Ericson2314 commented 7 years ago

@whitequark

Yes a unused trait is harmless re what code does and what the final binary looks like. But

I want to be able to blacklist liballoc, and then be sure that no library I link is trying to use the trait behind my back (unlikely but....).
I don't expect real-time devs coming from C to immediately grasp the harmlessness of an unused trait.
Finally, I think everything in core should either be a lang item, or be used (immediately or transitively) by a lang item in core----adding other stuff is just making libcore needlessly big even if those items are harmless when ignored.

Ericson2314 commented 7 years ago

@whitequark I hope that teaching collections to work with an infallible lobal allocator will be far algorithmicly easier than teaching them to work with a fallible (global or local) allocator.

alexcrichton commented 7 years ago

@Ericson2314

A wrapper struct is what I consider a newtype, and that would work, right?

In a technical sense, yes. In a more practial sense we've discussed doing this in the past and have always decided against it because then std::vec::Vec and a hypothetical collections::vec::Vec wouldn't unify, bifrucating the ecosystem.

Yes a unused trait is harmless re what code does and what the final binary looks like. But

I personally do not view it useful to belabor this point about balking at the mere presence of allocation. Do you really think that someone would shun Rust immediately because the Alloc trait exists in core but they would not shun Rust because of:

128-bit integers
float support
atomics
utf-8 decoding/parsing
fallible core::cell types
panicking support

Are any of those really that "less offensive" than an allocator trait? If so, why? I don't think you're designing for the right audience.

whitequark commented 7 years ago

@Ericson2314

I don't expect real-time devs coming from C to immediately grasp the harmlessness of an unused trait.
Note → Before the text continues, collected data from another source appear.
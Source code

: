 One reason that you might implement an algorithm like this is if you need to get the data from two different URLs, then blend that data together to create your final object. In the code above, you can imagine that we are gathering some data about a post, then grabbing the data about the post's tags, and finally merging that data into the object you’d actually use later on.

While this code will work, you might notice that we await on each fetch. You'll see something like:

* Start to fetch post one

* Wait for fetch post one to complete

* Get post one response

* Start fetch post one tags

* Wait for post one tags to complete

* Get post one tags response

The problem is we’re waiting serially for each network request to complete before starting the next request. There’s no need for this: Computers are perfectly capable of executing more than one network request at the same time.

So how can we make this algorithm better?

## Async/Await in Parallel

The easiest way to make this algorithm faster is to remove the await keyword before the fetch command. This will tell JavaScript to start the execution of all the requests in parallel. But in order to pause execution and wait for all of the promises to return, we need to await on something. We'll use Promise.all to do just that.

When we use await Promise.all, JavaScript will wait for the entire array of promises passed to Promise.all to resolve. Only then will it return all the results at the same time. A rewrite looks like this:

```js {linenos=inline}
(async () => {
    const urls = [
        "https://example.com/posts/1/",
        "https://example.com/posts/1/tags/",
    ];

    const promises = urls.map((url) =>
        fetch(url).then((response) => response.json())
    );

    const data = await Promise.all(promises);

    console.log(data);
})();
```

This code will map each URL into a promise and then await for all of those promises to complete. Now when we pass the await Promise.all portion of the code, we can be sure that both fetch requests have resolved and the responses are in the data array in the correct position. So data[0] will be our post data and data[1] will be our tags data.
I think you should give more credit to embedded developers. Aggressive dead code elimination is a baseline requirement in this space. And many vendor board support packages do come with some sort of allocator (usually a bad one). It's not like we're frightened by the word "alloc".
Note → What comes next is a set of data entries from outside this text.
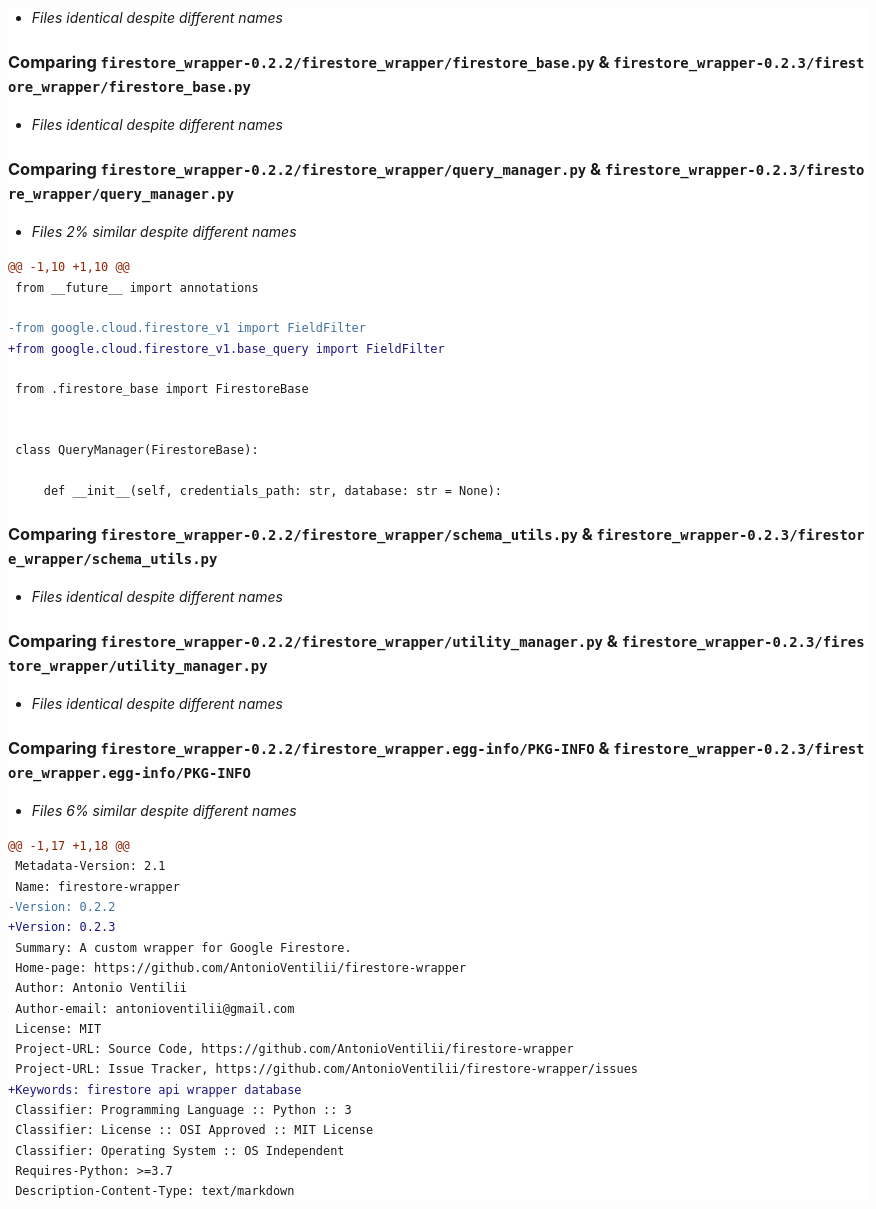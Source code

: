  * *Files identical despite different names*

### Comparing `firestore_wrapper-0.2.2/firestore_wrapper/firestore_base.py` & `firestore_wrapper-0.2.3/firestore_wrapper/firestore_base.py`

 * *Files identical despite different names*

### Comparing `firestore_wrapper-0.2.2/firestore_wrapper/query_manager.py` & `firestore_wrapper-0.2.3/firestore_wrapper/query_manager.py`

 * *Files 2% similar despite different names*

```diff
@@ -1,10 +1,10 @@
 from __future__ import annotations
 
-from google.cloud.firestore_v1 import FieldFilter
+from google.cloud.firestore_v1.base_query import FieldFilter
 
 from .firestore_base import FirestoreBase
 
 
 class QueryManager(FirestoreBase):
 
     def __init__(self, credentials_path: str, database: str = None):
```

### Comparing `firestore_wrapper-0.2.2/firestore_wrapper/schema_utils.py` & `firestore_wrapper-0.2.3/firestore_wrapper/schema_utils.py`

 * *Files identical despite different names*

### Comparing `firestore_wrapper-0.2.2/firestore_wrapper/utility_manager.py` & `firestore_wrapper-0.2.3/firestore_wrapper/utility_manager.py`

 * *Files identical despite different names*

### Comparing `firestore_wrapper-0.2.2/firestore_wrapper.egg-info/PKG-INFO` & `firestore_wrapper-0.2.3/firestore_wrapper.egg-info/PKG-INFO`

 * *Files 6% similar despite different names*

```diff
@@ -1,17 +1,18 @@
 Metadata-Version: 2.1
 Name: firestore-wrapper
-Version: 0.2.2
+Version: 0.2.3
 Summary: A custom wrapper for Google Firestore.
 Home-page: https://github.com/AntonioVentilii/firestore-wrapper
 Author: Antonio Ventilii
 Author-email: antonioventilii@gmail.com
 License: MIT
 Project-URL: Source Code, https://github.com/AntonioVentilii/firestore-wrapper
 Project-URL: Issue Tracker, https://github.com/AntonioVentilii/firestore-wrapper/issues
+Keywords: firestore api wrapper database
 Classifier: Programming Language :: Python :: 3
 Classifier: License :: OSI Approved :: MIT License
 Classifier: Operating System :: OS Independent
 Requires-Python: >=3.7
 Description-Content-Type: text/markdown
```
I hope that teaching collections to work with an infallible lobal allocator will be far algorithmicly easier than teaching them to work with a fallible (global or local) allocator.

This makes no real difference to embedded development. For simple, non-mission-critcal things using a single common heap is usually fine enough, and for more serious applications infallible allocators aren't cutting it. For that matter, any mature library would have to consider allocation failures, and yes, it means that right now it's nearly impossible to implement a mature Rust library that uses dynamic allocation.

@alexcrichton

Let's go through this list.

float support

Actually, higher-end microcontrollers come with floating-point support; e.g. the Cortex-M4F series. We're using one right now in ionpak to implement a PID controller, and we similarly use soft-float in ARTIQ. There's nothing thorny about libcore's floats, not even the fact that you cannot turn them off; the marginal usefulness of getting a slightly more intelligible error is well offset by all downstream code being infected by #[cfg(float)] or something.
atomics

On small single-core systems the largest supported atomic size is also the largest register size, so atomic memory accesses lower into normal ones. On symmetric or even asymmetric multiprocessor systems, assuming the microarchitecture includes cache coherency and the silicon vendor didn't screw it up (lucky!), atomics are absolutely necessary.
utf-8 decoding/parsing

This is a perfectly reasonable library routine that would be stripped by DCE.
fallible core::cell types

This is actually a serious issue. For example, the soft-CPU we use in ARTIQ doesn't have a debug port; even if it had, the amount of legwork required to get JTAG working with a soft-CPU inside an FPGA is inordinate; and even if I got that working, or used a gdb stub (which I also tried), gdb support for the architecture is broken beyond belief and I could never get it to do anything. There's no lldb support. And I had to patch binutils just to get everything to link, because it resolved a relocation wrong. Good times...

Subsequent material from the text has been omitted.